(Source texts of formatted documents)
*****

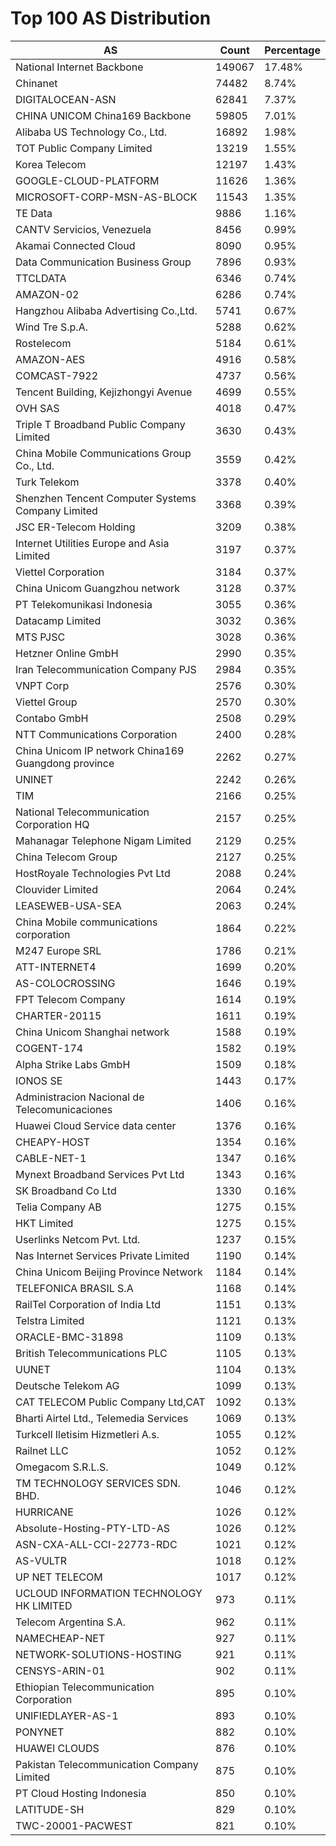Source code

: # Top 100 AS Distribution
| AS | Count | Percentage |
|----|----|----|
| National Internet Backbone | 149067 | 17.48% |
| Chinanet | 74482 | 8.74% |
| DIGITALOCEAN-ASN | 62841 | 7.37% |
| CHINA UNICOM China169 Backbone | 59805 | 7.01% |
| Alibaba US Technology Co., Ltd. | 16892 | 1.98% |
| TOT Public Company Limited | 13219 | 1.55% |
| Korea Telecom | 12197 | 1.43% |
| GOOGLE-CLOUD-PLATFORM | 11626 | 1.36% |
| MICROSOFT-CORP-MSN-AS-BLOCK | 11543 | 1.35% |
| TE Data | 9886 | 1.16% |
| CANTV Servicios, Venezuela | 8456 | 0.99% |
| Akamai Connected Cloud | 8090 | 0.95% |
| Data Communication Business Group | 7896 | 0.93% |
| TTCLDATA | 6346 | 0.74% |
| AMAZON-02 | 6286 | 0.74% |
| Hangzhou Alibaba Advertising Co.,Ltd. | 5741 | 0.67% |
| Wind Tre S.p.A. | 5288 | 0.62% |
| Rostelecom | 5184 | 0.61% |
| AMAZON-AES | 4916 | 0.58% |
| COMCAST-7922 | 4737 | 0.56% |
| Tencent Building, Kejizhongyi Avenue | 4699 | 0.55% |
| OVH SAS | 4018 | 0.47% |
| Triple T Broadband Public Company Limited | 3630 | 0.43% |
| China Mobile Communications Group Co., Ltd. | 3559 | 0.42% |
| Turk Telekom | 3378 | 0.40% |
| Shenzhen Tencent Computer Systems Company Limited | 3368 | 0.39% |
| JSC ER-Telecom Holding | 3209 | 0.38% |
| Internet Utilities Europe and Asia Limited | 3197 | 0.37% |
| Viettel Corporation | 3184 | 0.37% |
| China Unicom Guangzhou network | 3128 | 0.37% |
| PT Telekomunikasi Indonesia | 3055 | 0.36% |
| Datacamp Limited | 3032 | 0.36% |
| MTS PJSC | 3028 | 0.36% |
| Hetzner Online GmbH | 2990 | 0.35% |
| Iran Telecommunication Company PJS | 2984 | 0.35% |
| VNPT Corp | 2576 | 0.30% |
| Viettel Group | 2570 | 0.30% |
| Contabo GmbH | 2508 | 0.29% |
| NTT Communications Corporation | 2400 | 0.28% |
| China Unicom IP network China169 Guangdong province | 2262 | 0.27% |
| UNINET | 2242 | 0.26% |
| TIM | 2166 | 0.25% |
| National Telecommunication Corporation HQ | 2157 | 0.25% |
| Mahanagar Telephone Nigam Limited | 2129 | 0.25% |
| China Telecom Group | 2127 | 0.25% |
| HostRoyale Technologies Pvt Ltd | 2088 | 0.24% |
| Clouvider Limited | 2064 | 0.24% |
| LEASEWEB-USA-SEA | 2063 | 0.24% |
| China Mobile communications corporation | 1864 | 0.22% |
| M247 Europe SRL | 1786 | 0.21% |
| ATT-INTERNET4 | 1699 | 0.20% |
| AS-COLOCROSSING | 1646 | 0.19% |
| FPT Telecom Company | 1614 | 0.19% |
| CHARTER-20115 | 1611 | 0.19% |
| China Unicom Shanghai network | 1588 | 0.19% |
| COGENT-174 | 1582 | 0.19% |
| Alpha Strike Labs GmbH | 1509 | 0.18% |
| IONOS SE | 1443 | 0.17% |
| Administracion Nacional de Telecomunicaciones | 1406 | 0.16% |
| Huawei Cloud Service data center | 1376 | 0.16% |
| CHEAPY-HOST | 1354 | 0.16% |
| CABLE-NET-1 | 1347 | 0.16% |
| Mynext Broadband Services Pvt Ltd | 1343 | 0.16% |
| SK Broadband Co Ltd | 1330 | 0.16% |
| Telia Company AB | 1275 | 0.15% |
| HKT Limited | 1275 | 0.15% |
| Userlinks Netcom Pvt. Ltd. | 1237 | 0.15% |
| Nas Internet Services Private Limited | 1190 | 0.14% |
| China Unicom Beijing Province Network | 1184 | 0.14% |
| TELEFONICA BRASIL S.A | 1168 | 0.14% |
| RailTel Corporation of India Ltd | 1151 | 0.13% |
| Telstra Limited | 1121 | 0.13% |
| ORACLE-BMC-31898 | 1109 | 0.13% |
| British Telecommunications PLC | 1105 | 0.13% |
| UUNET | 1104 | 0.13% |
| Deutsche Telekom AG | 1099 | 0.13% |
| CAT TELECOM Public Company Ltd,CAT | 1092 | 0.13% |
| Bharti Airtel Ltd., Telemedia Services | 1069 | 0.13% |
| Turkcell Iletisim Hizmetleri A.s. | 1055 | 0.12% |
| Railnet LLC | 1052 | 0.12% |
| Omegacom S.R.L.S. | 1049 | 0.12% |
| TM TECHNOLOGY SERVICES SDN. BHD. | 1046 | 0.12% |
| HURRICANE | 1026 | 0.12% |
| Absolute-Hosting-PTY-LTD-AS | 1026 | 0.12% |
| ASN-CXA-ALL-CCI-22773-RDC | 1021 | 0.12% |
| AS-VULTR | 1018 | 0.12% |
| UP NET TELECOM | 1017 | 0.12% |
| UCLOUD INFORMATION TECHNOLOGY HK LIMITED | 973 | 0.11% |
| Telecom Argentina S.A. | 962 | 0.11% |
| NAMECHEAP-NET | 927 | 0.11% |
| NETWORK-SOLUTIONS-HOSTING | 921 | 0.11% |
| CENSYS-ARIN-01 | 902 | 0.11% |
| Ethiopian Telecommunication Corporation | 895 | 0.10% |
| UNIFIEDLAYER-AS-1 | 893 | 0.10% |
| PONYNET | 882 | 0.10% |
| HUAWEI CLOUDS | 876 | 0.10% |
| Pakistan Telecommunication Company Limited | 875 | 0.10% |
| PT Cloud Hosting Indonesia | 850 | 0.10% |
| LATITUDE-SH | 829 | 0.10% |
| TWC-20001-PACWEST | 821 | 0.10% |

*****

» Exercise description
Could you restate word for word the lines above, from the one that contains "1190 | 0.14% |" through the one that contains "1099 | 0.13% |", and no others?

» Completed task
| Nas Internet Services Private Limited | 1190 | 0.14% |
| China Unicom Beijing Province Network | 1184 | 0.14% |
| TELEFONICA BRASIL S.A | 1168 | 0.14% |
| RailTel Corporation of India Ltd | 1151 | 0.13% |
| Telstra Limited | 1121 | 0.13% |
| ORACLE-BMC-31898 | 1109 | 0.13% |
| British Telecommunications PLC | 1105 | 0.13% |
| UUNET | 1104 | 0.13% |
| Deutsche Telekom AG | 1099 | 0.13% |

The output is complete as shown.